We assessed applicability separately for the different outcomes for the entire body of evidence guided by the PICOTS framework as recommended in the “Methods Guide for Effectiveness and Comparative Effectiveness Reviews.”⁴⁵ One of the potential factors we assessed was intervention fidelity (e.g., duration of structured meditation training, total amount of meditation practice (dose of meditation), subject adherence with meditation, subject proficiency with meditation, instructor qualifications, and study selection criteria for participants). We also assessed the selection process of these studies to evaluate the concern that participants in meditation studies are highly-selected, such as trained meditators. In addition, we assessed whether findings were applicable to various ethnic groups or whether the applicability of evidence was limited by race, ethnicity, or education.
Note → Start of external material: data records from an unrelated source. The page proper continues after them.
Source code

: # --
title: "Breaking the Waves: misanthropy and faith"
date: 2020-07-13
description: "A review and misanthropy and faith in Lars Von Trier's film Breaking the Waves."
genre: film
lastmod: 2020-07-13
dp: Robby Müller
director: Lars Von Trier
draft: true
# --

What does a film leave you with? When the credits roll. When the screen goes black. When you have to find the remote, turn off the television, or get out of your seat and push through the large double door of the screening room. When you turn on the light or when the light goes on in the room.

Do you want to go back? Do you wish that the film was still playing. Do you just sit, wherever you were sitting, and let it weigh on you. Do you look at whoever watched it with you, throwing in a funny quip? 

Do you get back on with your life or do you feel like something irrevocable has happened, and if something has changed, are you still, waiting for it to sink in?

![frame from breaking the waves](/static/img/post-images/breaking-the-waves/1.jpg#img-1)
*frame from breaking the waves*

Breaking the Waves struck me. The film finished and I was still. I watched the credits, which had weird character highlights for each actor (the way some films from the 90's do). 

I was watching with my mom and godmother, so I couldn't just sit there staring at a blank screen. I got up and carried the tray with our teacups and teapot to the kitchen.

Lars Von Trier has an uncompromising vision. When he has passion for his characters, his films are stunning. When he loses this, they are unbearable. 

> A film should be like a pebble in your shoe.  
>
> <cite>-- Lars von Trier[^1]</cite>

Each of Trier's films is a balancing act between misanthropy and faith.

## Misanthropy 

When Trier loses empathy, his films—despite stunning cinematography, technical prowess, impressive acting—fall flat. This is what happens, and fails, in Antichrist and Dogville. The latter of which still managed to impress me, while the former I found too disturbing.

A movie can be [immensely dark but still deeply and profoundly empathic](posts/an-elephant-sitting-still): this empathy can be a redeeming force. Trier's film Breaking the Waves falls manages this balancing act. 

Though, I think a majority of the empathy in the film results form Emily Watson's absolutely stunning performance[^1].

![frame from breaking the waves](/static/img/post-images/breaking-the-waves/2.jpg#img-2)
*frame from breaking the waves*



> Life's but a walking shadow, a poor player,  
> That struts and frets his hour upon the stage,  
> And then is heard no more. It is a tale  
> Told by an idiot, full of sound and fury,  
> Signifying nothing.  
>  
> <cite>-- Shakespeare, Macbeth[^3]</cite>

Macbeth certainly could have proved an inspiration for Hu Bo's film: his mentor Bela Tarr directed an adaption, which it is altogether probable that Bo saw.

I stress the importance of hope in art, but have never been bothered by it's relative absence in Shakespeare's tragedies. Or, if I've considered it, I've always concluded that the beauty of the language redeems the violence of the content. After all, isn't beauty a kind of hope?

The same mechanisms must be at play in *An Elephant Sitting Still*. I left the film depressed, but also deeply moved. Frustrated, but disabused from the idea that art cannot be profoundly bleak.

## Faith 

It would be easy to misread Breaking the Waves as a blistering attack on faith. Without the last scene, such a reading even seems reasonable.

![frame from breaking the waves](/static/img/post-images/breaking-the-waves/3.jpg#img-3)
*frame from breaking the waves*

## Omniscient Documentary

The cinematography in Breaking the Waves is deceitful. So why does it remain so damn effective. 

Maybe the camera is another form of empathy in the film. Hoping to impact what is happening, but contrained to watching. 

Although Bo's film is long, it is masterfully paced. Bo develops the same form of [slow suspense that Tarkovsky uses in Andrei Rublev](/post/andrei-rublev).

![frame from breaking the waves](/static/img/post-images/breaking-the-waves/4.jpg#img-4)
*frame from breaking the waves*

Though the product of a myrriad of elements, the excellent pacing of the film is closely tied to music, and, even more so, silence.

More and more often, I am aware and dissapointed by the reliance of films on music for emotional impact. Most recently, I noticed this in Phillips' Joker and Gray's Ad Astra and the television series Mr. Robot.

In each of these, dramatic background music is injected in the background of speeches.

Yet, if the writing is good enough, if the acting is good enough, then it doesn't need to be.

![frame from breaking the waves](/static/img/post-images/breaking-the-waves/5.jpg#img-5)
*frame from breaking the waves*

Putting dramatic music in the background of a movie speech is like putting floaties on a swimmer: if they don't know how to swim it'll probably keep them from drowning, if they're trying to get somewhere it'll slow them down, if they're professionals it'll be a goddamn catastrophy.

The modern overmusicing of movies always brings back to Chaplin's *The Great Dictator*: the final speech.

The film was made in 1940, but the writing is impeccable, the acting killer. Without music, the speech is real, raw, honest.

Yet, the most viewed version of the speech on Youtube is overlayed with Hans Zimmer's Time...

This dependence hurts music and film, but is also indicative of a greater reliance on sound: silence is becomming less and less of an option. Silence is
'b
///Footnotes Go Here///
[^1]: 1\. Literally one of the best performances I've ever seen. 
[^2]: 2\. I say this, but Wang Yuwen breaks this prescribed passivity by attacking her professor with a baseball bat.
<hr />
Peer Review and Public Commentary

We invited experts in mind/body medicine and TM, as well as individuals representing stakeholder and user communities to provide external peer review of this comparative effectiveness review; AHRQ and an associate editor also provided comments. The draft report was posted on the AHRQ Web site for 4 weeks to elicit public comment. We addressed all reviewer comments, revising the text as appropriate, and documented everything in a disposition of comments report that we will make available 3 months after AHRQ posts the final comparative effectiveness review on its Web site.